Hazırlayan: Erdi Kanbaş – Özel Eğitim Uzmanı
e-posta: ekanbas@mynet.com
Normal çocuğun yaşamında erken yaşta başlayan özbakım becerilerinin gelişimi anne-babalardan bağımsızlığın başlangıcını gösterir. Yetersizliği olan çocuklar için bu bağımsızlık, çevresel beklentiler kadar zihinsel, fiziksel ve davranışsal yetersizliklerin bu temel becerilerini yavaşlatma, sınırlama ya da süresiz olarak ertelenmesine rağmen eşit önemdedir. Tuvalet eğitimi, yemek yeme ve giyinme becerileri en temel özbakım becerileridir. Bu becerileri el-yüz yıkama, diş fırçalama, burun temizliği ve banyo yapma becerileri izler. Bu sürekliliğin sonunda tırnak bakımı, cilt bakımı, kozmetik ürünlerin kullanımı, saç bakımı ve cinsel organların temizliği gelir. Ayrıca günlük yaşam işlerini yerine getirme yeteneği özbakımın niteliğini etkiler.

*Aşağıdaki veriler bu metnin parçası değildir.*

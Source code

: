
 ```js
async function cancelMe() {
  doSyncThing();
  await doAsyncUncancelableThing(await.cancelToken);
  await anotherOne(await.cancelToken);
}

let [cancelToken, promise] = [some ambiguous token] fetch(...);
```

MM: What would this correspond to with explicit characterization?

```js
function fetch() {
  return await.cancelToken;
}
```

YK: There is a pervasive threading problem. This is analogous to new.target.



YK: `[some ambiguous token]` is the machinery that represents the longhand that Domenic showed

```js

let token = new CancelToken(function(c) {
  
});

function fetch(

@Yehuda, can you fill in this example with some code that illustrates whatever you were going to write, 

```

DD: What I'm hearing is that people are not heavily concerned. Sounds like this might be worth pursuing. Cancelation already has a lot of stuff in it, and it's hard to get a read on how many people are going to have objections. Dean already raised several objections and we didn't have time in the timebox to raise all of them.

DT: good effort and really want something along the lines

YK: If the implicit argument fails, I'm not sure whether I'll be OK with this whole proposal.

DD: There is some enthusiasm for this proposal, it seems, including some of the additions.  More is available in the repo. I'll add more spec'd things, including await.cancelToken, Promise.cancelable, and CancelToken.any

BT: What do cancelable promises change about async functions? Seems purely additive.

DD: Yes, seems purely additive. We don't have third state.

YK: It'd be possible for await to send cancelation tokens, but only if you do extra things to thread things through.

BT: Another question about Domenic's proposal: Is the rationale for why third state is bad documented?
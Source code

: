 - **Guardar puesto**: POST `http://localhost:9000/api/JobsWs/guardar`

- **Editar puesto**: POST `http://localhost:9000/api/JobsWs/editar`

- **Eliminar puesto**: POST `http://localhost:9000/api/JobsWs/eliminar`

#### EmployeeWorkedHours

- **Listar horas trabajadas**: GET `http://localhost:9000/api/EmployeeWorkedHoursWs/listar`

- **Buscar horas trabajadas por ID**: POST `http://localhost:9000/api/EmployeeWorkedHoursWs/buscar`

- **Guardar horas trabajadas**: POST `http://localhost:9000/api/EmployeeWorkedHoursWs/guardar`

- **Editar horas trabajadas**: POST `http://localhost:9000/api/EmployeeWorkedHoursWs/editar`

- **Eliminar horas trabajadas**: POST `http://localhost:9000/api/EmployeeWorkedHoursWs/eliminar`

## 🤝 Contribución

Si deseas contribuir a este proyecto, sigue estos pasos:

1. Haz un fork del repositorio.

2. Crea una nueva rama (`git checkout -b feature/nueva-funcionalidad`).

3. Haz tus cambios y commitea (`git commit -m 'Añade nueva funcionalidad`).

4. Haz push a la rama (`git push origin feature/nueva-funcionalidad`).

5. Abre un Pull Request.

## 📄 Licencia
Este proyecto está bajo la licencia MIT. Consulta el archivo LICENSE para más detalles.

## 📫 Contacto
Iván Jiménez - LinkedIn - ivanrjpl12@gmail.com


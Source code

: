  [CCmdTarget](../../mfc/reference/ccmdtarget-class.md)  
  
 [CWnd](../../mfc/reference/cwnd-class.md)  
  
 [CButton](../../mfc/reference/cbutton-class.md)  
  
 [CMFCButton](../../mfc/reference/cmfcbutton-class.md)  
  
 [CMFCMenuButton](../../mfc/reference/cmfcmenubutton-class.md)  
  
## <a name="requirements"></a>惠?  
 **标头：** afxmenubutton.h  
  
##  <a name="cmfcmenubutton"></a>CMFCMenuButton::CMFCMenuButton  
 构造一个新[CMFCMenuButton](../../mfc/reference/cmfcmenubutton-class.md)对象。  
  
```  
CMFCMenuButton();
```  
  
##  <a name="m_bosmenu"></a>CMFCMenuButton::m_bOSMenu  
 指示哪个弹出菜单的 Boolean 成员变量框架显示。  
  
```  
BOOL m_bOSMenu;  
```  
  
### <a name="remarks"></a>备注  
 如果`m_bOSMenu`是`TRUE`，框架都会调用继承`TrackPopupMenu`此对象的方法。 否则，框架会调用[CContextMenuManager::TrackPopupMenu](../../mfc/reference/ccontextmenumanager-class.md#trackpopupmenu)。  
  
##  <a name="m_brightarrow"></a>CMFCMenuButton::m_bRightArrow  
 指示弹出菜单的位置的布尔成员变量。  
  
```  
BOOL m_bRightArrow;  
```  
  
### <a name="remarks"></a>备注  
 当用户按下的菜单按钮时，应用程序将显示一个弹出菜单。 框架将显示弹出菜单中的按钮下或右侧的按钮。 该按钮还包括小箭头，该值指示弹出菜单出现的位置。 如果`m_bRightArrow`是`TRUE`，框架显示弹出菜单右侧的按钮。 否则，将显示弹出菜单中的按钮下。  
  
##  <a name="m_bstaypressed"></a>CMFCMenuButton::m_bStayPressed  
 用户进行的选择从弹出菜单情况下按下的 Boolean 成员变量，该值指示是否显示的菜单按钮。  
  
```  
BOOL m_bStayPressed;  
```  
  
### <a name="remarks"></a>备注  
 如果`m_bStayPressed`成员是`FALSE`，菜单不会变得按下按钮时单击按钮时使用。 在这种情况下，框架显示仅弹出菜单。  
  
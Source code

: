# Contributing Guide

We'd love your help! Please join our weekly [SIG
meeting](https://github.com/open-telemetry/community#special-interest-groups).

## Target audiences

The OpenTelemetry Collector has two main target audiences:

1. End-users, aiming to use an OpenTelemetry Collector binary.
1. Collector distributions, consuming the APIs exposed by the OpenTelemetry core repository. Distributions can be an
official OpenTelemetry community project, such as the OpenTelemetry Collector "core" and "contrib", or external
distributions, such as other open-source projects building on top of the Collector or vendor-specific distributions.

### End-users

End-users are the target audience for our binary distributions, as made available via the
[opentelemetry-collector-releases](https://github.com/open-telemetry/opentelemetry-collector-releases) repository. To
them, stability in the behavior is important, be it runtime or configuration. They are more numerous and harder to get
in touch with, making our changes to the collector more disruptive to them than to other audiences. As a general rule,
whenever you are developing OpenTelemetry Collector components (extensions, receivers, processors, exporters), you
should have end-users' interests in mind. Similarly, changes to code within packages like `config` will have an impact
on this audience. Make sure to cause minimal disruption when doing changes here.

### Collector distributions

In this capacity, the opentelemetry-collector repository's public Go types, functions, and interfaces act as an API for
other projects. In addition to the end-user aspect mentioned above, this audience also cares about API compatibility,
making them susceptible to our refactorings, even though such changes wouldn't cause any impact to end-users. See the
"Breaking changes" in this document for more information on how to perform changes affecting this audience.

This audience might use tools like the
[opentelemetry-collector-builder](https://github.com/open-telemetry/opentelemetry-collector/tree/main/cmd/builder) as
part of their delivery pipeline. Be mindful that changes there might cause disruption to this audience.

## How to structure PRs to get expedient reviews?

Elbise satın alma ve bakımı (basit tamir, seçim, renk ve biçim eş güdümü,ütüleme,temizlik ve koruma) yaşa ve havaya uygun giyinme,ilaçların kullanımı,sağlıklı yemek yeme alışkanlıkları ve cinsel davranış (cinsel farklılıkların farkına varma,gizliliğe saygı ve kadın-erkek sosyal ilişkileri)ileri düzeydeki özbakım becerileridir.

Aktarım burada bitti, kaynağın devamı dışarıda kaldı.